__Goal of the exercise__. Look through the records below for the line with "- [n] Implement SSR". Return that line and each one after it up to and including the line with "- [ ] Create reusable", exactly.

========

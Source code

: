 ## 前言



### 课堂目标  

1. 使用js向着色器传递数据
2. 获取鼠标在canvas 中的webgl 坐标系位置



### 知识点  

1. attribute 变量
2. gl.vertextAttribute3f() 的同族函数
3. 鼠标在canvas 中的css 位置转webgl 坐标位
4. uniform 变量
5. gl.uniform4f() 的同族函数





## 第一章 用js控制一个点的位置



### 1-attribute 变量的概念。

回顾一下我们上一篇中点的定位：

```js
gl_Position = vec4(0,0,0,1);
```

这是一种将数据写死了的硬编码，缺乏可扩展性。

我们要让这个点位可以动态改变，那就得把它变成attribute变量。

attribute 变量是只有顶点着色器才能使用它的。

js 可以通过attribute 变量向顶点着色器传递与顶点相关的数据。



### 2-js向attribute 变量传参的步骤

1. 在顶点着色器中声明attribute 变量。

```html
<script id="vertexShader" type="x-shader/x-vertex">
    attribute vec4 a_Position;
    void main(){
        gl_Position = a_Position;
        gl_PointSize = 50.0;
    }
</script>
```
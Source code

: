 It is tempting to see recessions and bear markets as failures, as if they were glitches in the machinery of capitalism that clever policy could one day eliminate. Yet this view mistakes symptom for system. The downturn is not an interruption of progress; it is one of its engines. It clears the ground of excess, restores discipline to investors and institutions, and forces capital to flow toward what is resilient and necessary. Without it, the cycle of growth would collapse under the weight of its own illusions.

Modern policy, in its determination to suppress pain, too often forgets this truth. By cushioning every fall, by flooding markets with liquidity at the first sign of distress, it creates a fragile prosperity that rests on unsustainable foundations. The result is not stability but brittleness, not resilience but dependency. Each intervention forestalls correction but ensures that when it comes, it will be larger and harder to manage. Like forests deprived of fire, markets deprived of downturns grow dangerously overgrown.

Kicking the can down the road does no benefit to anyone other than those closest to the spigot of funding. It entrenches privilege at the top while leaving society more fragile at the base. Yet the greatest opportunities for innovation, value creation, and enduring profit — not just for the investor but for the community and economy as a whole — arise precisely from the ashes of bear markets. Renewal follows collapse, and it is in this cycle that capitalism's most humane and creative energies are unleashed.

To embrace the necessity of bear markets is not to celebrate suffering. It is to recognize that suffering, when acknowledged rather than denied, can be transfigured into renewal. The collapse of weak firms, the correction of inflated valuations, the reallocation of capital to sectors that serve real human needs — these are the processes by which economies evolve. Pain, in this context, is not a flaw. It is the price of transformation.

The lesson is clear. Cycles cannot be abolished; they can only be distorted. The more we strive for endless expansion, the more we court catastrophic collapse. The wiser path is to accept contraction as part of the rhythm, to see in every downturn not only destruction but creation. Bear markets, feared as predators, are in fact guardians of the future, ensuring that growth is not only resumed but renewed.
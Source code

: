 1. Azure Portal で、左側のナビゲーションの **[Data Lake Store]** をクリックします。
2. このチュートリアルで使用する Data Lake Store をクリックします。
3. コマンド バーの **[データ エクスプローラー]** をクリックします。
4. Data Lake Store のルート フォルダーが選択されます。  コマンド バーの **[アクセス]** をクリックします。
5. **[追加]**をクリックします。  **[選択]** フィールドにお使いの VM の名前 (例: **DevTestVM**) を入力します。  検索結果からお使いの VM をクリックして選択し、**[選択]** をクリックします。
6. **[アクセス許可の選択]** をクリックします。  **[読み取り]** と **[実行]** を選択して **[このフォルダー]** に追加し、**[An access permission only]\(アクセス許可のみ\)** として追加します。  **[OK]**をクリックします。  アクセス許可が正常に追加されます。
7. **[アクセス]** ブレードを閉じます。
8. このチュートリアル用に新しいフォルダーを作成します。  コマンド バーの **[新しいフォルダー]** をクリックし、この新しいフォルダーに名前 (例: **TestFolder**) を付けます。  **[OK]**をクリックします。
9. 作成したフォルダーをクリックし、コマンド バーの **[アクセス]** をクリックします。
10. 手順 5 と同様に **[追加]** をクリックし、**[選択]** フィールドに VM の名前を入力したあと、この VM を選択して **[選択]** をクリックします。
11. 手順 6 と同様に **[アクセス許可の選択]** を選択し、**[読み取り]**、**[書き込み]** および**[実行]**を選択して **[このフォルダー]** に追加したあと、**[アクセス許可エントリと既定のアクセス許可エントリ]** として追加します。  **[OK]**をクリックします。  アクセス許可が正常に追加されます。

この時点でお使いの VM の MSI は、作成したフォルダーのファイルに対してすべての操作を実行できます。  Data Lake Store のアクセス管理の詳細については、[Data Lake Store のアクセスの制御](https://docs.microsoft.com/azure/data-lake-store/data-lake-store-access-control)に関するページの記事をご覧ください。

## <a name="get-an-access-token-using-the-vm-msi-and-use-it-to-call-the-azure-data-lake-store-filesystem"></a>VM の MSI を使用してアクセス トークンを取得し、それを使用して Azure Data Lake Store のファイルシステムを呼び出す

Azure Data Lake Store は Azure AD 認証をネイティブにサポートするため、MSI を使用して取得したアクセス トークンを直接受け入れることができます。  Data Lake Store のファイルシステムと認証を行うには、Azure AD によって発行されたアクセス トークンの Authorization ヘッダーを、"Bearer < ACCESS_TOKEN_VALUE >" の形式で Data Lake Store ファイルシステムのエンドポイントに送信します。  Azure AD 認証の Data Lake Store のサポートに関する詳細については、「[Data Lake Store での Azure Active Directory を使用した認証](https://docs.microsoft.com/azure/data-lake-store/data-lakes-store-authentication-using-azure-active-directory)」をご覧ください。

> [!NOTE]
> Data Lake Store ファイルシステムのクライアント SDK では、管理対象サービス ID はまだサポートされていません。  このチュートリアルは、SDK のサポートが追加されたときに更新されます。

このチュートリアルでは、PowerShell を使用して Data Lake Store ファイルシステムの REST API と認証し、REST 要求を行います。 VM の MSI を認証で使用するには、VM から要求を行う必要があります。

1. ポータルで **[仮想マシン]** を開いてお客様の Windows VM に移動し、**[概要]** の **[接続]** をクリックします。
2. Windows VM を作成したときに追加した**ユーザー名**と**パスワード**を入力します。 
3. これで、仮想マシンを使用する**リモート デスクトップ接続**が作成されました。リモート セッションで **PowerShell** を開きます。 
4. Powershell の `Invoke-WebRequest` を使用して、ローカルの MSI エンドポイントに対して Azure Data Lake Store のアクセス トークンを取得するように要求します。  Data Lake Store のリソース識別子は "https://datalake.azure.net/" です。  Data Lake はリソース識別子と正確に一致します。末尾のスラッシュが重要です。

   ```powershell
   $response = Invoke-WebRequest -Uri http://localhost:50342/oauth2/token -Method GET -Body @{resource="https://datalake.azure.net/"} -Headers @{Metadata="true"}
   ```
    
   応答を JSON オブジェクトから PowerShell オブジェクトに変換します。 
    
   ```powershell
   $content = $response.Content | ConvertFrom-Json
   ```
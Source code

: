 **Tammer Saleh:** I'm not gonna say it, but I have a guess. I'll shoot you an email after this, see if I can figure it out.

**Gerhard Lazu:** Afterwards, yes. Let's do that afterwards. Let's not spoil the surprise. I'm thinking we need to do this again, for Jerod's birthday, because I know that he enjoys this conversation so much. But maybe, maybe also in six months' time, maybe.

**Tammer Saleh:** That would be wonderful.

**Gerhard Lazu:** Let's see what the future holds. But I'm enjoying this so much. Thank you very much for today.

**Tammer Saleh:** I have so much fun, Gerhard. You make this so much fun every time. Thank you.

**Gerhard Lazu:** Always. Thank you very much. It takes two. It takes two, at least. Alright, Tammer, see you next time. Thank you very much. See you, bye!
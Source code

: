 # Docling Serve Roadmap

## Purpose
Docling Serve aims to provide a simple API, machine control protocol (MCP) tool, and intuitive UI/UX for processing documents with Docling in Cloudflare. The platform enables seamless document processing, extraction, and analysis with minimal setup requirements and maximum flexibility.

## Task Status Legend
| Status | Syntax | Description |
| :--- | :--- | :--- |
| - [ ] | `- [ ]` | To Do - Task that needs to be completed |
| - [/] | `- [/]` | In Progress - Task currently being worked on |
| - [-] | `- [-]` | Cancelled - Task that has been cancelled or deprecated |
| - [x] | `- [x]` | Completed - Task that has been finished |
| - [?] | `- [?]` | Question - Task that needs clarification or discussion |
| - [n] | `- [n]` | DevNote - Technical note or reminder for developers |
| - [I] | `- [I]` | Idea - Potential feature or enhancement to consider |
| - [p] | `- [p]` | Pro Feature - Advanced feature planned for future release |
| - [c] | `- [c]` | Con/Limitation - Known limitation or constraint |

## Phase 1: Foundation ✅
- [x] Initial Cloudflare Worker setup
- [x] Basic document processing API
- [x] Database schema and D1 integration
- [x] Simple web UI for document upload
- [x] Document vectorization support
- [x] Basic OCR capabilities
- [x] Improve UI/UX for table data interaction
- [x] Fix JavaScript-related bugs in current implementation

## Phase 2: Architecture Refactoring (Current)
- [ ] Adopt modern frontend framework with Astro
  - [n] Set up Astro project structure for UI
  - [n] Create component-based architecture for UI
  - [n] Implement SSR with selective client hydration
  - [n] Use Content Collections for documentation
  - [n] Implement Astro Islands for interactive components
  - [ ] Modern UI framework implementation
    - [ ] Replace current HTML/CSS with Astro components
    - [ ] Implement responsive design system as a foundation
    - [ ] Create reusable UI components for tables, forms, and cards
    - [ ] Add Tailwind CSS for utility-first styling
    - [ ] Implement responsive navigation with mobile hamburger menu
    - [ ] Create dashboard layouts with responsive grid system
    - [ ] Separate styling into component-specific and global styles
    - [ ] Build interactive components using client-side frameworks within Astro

========

__Task answer__.
  - [n] Implement SSR with selective client hydration
  - [n] Use Content Collections for documentation
  - [n] Implement Astro Islands for interactive components
  - [ ] Modern UI framework implementation
    - [ ] Replace current HTML/CSS with Astro components
    - [ ] Implement responsive design system as a foundation
    - [ ] Create reusable UI components for tables, forms, and cards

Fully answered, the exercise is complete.